DESCRIPTION OF THE TASK: Could you reproduce the lines below from the one with "### 🚧 Building and running" through the one with "- Docker (optional)"? Keep both ends and add nothing.

------ DATA SECTION

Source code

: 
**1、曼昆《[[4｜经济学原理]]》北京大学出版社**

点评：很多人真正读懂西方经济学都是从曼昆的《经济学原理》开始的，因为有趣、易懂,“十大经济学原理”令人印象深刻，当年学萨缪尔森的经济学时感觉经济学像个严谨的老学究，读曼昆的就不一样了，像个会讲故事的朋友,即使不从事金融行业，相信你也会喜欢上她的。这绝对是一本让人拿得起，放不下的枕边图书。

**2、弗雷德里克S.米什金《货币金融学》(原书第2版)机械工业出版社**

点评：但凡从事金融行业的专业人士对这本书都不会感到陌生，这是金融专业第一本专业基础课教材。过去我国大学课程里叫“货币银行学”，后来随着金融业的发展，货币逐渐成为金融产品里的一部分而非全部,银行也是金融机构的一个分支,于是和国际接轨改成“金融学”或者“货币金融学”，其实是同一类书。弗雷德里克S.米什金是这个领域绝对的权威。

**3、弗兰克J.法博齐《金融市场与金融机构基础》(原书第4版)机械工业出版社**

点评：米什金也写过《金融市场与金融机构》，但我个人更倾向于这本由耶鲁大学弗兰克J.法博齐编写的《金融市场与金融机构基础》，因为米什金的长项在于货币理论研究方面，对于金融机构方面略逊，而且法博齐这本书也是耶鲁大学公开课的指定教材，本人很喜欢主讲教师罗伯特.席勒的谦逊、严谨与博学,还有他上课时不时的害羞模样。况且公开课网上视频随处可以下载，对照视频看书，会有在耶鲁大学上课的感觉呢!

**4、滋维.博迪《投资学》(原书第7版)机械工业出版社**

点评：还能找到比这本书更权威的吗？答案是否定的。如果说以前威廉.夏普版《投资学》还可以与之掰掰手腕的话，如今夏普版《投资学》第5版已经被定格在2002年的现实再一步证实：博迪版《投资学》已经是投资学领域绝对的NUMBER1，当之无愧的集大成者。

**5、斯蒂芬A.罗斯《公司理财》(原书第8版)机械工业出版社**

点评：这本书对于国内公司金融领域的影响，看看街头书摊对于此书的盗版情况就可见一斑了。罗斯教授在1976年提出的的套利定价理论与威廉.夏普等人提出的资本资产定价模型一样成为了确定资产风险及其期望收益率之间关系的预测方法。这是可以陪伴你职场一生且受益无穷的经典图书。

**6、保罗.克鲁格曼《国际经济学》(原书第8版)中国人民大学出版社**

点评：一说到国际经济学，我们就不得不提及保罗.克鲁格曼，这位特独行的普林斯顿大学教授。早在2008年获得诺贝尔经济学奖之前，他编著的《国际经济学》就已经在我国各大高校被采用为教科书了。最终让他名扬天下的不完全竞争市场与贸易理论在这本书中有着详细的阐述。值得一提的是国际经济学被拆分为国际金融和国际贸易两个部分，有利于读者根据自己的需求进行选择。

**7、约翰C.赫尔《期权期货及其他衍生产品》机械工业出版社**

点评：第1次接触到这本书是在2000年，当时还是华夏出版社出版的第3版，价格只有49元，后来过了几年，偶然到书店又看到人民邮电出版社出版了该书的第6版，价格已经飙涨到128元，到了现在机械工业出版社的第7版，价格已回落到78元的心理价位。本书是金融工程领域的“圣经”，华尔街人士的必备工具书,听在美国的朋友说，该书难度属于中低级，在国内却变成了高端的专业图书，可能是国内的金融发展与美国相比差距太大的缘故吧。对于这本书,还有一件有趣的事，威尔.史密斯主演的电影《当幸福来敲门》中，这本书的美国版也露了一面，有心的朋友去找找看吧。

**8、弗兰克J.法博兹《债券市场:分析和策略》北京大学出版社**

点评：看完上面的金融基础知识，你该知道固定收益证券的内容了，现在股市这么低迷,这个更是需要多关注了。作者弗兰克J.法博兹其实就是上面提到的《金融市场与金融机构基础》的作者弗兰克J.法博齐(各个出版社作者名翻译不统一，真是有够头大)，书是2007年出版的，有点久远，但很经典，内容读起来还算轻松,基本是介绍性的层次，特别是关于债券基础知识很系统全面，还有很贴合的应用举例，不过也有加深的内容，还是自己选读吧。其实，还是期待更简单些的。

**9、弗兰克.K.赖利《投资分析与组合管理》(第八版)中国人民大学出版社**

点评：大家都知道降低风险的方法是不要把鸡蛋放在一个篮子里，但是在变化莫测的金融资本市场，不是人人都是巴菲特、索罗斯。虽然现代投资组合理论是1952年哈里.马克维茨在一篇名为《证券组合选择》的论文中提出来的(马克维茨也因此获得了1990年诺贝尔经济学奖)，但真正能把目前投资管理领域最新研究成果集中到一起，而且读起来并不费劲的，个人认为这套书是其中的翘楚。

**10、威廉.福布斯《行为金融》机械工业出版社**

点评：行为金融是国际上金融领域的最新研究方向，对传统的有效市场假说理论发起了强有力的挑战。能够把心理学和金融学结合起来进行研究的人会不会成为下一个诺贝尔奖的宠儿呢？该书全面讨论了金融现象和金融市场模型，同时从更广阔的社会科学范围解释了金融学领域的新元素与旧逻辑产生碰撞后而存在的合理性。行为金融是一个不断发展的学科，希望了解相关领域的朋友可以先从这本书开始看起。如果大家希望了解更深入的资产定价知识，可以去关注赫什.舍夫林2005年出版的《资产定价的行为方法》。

------------
------ DATA SECTION

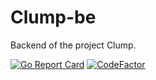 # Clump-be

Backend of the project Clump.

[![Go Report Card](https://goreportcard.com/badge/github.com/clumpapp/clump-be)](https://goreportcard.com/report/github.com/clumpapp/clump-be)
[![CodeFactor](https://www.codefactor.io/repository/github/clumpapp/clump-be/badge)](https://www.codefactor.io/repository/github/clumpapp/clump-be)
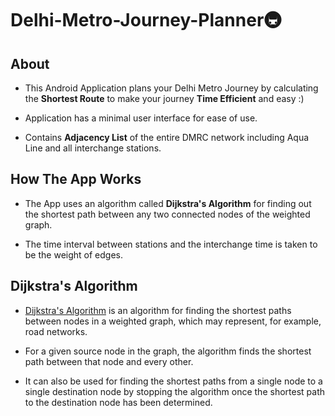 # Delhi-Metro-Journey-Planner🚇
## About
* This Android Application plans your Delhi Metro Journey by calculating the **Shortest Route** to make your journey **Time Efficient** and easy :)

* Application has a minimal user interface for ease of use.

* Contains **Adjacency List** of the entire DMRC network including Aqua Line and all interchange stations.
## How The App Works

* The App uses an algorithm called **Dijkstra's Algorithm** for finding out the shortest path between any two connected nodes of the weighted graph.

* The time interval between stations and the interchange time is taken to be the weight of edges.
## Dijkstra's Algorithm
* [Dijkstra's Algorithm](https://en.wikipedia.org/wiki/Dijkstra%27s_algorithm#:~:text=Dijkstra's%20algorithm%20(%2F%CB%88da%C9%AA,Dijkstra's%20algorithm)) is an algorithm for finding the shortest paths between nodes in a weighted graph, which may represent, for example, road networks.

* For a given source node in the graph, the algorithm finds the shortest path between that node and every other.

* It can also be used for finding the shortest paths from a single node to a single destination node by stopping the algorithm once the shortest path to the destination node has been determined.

------------
------ DATA SECTION

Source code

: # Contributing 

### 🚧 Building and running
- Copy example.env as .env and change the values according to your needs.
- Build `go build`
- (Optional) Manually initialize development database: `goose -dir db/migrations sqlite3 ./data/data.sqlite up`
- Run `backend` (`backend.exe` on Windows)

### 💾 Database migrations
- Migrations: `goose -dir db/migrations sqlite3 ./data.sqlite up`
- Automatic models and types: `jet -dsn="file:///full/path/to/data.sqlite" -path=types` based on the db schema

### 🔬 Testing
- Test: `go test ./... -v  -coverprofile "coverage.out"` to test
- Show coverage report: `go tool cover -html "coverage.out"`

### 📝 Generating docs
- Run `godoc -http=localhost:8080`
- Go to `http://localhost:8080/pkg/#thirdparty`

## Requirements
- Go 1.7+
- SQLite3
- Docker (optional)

------------

EXERCISE OUTPUT:
### 🚧 Building and running
- Copy example.env as .env and change the values according to your needs.
- Build `go build`
- (Optional) Manually initialize development database: `goose -dir db/migrations sqlite3 ./data/data.sqlite up`
- Run `backend` (`backend.exe` on Windows)

### 💾 Database migrations
- Migrations: `goose -dir db/migrations sqlite3 ./data.sqlite up`
- Automatic models and types: `jet -dsn="file:///full/path/to/data.sqlite" -path=types` based on the db schema

### 🔬 Testing
- Test: `go test ./... -v  -coverprofile "coverage.out"` to test
- Show coverage report: `go tool cover -html "coverage.out"`

### 📝 Generating docs
- Run `godoc -http=localhost:8080`
- Go to `http://localhost:8080/pkg/#thirdparty`

## Requirements
- Go 1.7+
- SQLite3
- Docker (optional)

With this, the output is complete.